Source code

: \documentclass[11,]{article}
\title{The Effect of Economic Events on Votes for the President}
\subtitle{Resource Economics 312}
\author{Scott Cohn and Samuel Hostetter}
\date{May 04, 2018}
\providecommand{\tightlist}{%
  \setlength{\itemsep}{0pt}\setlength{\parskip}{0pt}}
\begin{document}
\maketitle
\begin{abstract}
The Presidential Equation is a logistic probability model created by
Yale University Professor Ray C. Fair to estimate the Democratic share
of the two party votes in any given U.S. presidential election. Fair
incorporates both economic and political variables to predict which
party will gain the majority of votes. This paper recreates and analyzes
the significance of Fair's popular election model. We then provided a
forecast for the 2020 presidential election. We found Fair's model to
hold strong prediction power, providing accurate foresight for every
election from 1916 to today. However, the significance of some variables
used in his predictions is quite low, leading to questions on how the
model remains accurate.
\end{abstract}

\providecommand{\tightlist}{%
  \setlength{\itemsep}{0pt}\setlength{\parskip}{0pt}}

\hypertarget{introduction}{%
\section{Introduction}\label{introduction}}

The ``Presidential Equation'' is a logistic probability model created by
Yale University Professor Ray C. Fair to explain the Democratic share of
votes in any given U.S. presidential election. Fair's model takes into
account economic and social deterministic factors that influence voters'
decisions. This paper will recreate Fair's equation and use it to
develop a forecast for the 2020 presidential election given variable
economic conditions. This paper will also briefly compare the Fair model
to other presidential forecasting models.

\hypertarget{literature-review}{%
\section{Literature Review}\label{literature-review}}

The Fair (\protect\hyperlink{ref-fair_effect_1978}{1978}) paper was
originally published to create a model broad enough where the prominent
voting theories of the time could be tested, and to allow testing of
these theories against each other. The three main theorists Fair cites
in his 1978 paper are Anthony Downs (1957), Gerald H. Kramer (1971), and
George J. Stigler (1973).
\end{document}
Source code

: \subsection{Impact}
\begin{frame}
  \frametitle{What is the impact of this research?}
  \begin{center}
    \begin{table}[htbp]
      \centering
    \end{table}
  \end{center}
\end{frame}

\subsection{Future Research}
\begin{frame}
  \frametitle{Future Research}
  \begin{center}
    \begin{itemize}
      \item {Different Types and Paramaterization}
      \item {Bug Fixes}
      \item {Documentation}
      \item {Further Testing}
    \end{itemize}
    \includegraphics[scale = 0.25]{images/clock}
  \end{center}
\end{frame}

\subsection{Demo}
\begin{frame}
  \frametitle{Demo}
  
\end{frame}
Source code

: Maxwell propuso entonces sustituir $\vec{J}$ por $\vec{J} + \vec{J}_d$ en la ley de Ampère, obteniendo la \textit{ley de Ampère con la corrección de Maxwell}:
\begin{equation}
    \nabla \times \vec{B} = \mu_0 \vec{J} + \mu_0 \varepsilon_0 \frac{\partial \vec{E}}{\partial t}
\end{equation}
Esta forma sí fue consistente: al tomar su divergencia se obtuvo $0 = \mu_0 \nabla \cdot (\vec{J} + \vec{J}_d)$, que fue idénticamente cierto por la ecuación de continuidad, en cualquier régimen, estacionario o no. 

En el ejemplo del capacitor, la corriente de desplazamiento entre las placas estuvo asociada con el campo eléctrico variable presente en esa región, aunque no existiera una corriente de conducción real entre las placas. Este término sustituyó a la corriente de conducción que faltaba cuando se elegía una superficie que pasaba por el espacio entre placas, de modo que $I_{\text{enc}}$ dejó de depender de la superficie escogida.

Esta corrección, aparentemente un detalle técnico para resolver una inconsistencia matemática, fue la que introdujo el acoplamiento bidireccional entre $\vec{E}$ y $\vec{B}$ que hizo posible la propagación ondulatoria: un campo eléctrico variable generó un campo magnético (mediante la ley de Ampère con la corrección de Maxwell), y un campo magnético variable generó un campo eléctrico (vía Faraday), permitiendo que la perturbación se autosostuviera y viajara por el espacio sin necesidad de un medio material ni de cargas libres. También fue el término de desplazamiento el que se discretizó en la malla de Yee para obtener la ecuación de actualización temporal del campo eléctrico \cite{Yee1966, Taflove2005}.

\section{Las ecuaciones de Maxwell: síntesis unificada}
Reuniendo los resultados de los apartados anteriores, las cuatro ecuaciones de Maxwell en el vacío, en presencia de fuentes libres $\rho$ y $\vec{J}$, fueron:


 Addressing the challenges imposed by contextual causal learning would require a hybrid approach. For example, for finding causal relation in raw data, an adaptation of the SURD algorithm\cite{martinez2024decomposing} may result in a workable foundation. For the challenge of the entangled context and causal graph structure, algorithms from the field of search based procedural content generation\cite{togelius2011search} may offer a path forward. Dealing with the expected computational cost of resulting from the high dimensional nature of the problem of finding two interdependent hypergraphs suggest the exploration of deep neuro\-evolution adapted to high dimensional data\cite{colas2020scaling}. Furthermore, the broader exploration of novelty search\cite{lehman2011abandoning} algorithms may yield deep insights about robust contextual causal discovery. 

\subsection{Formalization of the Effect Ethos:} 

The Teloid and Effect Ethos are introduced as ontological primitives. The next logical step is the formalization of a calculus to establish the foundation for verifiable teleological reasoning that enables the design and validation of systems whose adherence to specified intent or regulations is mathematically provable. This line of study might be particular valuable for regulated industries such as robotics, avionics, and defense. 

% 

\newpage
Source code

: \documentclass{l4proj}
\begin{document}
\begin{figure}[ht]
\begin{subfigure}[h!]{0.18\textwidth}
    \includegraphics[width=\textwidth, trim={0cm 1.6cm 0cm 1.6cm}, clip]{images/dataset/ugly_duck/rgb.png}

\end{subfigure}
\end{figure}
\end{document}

+--

*TASK ITEM*
Locate the lines above that hold the word "introduction". Show every one of them.

*WRITTEN SOLUTION*
\hypertarget{introduction}{%
\section{Introduction}\label{introduction}}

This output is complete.